Porto - you have just confessed to having a child in your thirties. You cannot possibly be fab. You are a mere one decade away from Winnie the Pooh character equipment.

GetOrfMoiLand · 07/06/2010 23:45

God help me then, being a teenage mother as I was. I am even an even worse scumbag than the 20s mother.

DD had a Tots TV babygrow as well. I was true scum of the earth. I didn't feed my baby chocolate, oh no. I gave her fags.

Snobear4000 · 07/06/2010 23:46

Seems like a pack of shit to me. Why is it that newspapers, people I meet day to day, and many folks on MN seem to want to believe that however they live their life, other people ought to do the same as them? Imagine if they all had their wishes come true? Imagine if everyone was exactly like you? What a terribly dull world we'd live in.

I know a lady who had her first child at forty and she's a fucken twat. That's a survey of one and means absolutely nothing. So I won't go write an article in the Times about how all older mums are making a terrible error.

I lived in a lovely world where I just got on with my business, my job, my way of life, with hardly a comment from anyone. Then we had a kid and all of a sudden we're bombarded with conflicting nonsense, arguments and "expert opinion" from all quarters as the world seems to want to tell people day in, day out how to bring up their children, at what age to conceive, that they should/should not feed them meat/eggs/milk/sweets/nuts/unpasturised cheese, at what age they should be learning to read/swim/watch TV/get their ears pierced.... I could go on.

My neighbours are bringing their kids up quite differently from how we're doing it. All the kids seem to be doing ok. Even the ones born to those pesky "young mothers".

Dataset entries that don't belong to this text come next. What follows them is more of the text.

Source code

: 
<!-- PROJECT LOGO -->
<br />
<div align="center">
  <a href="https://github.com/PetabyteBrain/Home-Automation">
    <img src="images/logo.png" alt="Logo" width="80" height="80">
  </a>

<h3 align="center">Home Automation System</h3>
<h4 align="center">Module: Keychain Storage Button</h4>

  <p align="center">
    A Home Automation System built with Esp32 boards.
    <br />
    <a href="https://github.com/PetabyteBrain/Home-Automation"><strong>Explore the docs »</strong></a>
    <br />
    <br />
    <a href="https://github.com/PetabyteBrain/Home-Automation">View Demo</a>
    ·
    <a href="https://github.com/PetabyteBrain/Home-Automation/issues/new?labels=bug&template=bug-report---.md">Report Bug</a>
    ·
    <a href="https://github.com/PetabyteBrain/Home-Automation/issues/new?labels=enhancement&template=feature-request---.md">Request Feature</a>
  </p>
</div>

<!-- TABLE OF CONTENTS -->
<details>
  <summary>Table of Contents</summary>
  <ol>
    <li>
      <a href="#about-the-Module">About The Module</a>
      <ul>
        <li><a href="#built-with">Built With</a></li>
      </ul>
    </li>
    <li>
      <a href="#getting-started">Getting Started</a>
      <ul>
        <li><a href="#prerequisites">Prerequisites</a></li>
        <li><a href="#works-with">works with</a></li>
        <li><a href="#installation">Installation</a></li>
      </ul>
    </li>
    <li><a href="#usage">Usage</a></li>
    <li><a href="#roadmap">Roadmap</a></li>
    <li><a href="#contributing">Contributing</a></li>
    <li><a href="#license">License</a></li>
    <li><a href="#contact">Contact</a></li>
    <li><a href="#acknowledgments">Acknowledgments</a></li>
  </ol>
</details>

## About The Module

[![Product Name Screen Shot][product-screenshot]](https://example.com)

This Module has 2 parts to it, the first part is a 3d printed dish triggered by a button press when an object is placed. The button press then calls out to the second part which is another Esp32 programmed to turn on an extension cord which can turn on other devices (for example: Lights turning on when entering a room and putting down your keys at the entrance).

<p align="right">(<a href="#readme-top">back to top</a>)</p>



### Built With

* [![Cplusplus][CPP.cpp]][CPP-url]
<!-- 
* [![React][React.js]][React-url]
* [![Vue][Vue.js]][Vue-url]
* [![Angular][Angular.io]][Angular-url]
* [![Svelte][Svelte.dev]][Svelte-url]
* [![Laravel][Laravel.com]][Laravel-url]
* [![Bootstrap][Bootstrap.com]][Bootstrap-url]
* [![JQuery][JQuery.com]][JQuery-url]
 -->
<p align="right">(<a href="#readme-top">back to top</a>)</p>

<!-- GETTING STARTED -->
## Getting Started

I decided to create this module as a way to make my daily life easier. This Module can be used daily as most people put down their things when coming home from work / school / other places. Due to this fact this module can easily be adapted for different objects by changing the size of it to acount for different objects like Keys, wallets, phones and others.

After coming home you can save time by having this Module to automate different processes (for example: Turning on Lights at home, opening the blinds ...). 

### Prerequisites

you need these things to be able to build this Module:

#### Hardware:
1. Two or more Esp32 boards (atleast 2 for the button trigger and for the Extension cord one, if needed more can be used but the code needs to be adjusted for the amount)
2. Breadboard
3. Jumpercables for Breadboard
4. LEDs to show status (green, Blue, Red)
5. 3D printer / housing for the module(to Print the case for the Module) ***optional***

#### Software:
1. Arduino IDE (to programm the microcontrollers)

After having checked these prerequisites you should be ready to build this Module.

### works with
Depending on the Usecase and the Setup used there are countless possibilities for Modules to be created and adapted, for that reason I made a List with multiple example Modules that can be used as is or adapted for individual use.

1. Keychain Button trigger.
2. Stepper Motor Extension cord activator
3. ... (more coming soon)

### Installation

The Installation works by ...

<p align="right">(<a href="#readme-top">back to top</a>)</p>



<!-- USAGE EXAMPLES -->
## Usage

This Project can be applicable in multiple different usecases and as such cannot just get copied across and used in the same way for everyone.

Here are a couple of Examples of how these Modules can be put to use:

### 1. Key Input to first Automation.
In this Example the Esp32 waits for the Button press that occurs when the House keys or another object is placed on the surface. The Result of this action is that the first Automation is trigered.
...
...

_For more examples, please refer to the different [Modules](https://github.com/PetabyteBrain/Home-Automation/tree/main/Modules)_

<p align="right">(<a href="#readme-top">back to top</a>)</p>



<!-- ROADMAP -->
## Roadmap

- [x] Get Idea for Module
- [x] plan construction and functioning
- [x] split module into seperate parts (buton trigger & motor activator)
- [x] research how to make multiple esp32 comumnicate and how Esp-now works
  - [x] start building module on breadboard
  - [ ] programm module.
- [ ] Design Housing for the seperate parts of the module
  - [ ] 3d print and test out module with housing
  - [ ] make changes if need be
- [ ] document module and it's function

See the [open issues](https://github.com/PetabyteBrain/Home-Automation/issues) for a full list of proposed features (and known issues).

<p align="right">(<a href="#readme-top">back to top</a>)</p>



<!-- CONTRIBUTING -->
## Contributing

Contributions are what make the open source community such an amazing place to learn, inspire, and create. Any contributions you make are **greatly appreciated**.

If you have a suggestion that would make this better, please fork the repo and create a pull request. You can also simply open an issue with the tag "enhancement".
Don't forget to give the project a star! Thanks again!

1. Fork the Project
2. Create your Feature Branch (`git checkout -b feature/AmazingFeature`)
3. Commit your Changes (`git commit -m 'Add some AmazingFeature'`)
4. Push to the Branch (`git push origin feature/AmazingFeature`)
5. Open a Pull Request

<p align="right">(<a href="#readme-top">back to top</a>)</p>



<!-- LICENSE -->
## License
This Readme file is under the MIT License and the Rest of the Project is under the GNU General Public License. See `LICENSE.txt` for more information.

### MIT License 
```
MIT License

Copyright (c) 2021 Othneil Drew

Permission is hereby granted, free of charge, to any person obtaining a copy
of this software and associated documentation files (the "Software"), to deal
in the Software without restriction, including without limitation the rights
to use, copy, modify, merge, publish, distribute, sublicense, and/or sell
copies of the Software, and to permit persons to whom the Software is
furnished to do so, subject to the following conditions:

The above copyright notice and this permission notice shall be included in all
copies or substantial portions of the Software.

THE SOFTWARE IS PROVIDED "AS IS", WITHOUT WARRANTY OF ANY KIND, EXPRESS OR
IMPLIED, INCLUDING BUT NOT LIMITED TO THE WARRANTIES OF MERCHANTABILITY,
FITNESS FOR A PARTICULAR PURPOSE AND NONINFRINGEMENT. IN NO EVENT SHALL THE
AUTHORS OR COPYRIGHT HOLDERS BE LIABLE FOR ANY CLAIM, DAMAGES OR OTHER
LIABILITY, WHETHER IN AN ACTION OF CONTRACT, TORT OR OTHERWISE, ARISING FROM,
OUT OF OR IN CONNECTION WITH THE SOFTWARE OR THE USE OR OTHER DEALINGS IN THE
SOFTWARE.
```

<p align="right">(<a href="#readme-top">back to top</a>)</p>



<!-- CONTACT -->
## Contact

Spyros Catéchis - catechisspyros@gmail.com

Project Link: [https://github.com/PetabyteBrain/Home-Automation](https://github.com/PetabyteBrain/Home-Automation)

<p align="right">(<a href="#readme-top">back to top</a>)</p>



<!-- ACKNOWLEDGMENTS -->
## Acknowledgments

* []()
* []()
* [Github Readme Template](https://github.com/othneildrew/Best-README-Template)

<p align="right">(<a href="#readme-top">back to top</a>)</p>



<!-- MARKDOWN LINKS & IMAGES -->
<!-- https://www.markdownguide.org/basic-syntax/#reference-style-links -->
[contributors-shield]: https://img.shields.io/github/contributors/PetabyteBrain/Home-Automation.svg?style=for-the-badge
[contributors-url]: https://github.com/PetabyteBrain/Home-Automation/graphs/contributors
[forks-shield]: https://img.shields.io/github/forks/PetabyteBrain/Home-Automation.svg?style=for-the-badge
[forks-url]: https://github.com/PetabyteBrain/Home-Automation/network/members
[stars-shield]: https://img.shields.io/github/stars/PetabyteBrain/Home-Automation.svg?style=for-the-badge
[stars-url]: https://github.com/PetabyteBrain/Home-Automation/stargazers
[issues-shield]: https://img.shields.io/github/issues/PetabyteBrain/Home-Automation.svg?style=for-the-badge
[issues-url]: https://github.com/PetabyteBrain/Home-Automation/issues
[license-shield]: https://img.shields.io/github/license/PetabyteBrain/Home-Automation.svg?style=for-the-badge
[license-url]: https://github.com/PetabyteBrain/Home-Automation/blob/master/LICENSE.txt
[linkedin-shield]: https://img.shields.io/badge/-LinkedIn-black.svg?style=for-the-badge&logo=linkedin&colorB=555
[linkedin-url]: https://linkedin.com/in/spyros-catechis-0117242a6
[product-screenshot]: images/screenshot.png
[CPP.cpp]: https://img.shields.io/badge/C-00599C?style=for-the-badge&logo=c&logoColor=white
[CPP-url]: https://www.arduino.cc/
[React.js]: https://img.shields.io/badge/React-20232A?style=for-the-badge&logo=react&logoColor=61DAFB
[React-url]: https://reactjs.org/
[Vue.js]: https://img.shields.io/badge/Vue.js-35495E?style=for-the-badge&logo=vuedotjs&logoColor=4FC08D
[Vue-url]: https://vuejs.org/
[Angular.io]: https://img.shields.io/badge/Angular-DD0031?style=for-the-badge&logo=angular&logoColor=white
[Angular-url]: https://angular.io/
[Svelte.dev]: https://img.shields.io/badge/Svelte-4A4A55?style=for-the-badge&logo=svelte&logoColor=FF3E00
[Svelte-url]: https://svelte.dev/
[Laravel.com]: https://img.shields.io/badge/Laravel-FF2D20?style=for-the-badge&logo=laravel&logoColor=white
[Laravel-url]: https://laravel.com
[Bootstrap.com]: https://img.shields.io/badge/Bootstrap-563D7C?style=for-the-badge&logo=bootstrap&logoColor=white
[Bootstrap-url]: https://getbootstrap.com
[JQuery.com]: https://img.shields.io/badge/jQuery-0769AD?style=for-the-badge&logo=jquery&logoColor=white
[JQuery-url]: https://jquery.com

MagalyZz · 07/06/2010 23:54

wow, how can they hold their heads up wandering around their neighbourhood after putting their names and faces to that smug snobby article?

DaisymooSteiner · 08/06/2010 00:07

The irony of this article is that the main idea behind it is that as older parents he and his wife are so much wiser than younger parents, with his own mother exemplifying the mistakes that younger parents make. Yet, really wise parents IMHO are the ones who know that they don't know everything and that the majority of parents muddle along doing their best for their children but making lots of mistakes along the way. It is also a tad rash to make bold claims for your parenting when you have two young children and are still a very inexperienced parent.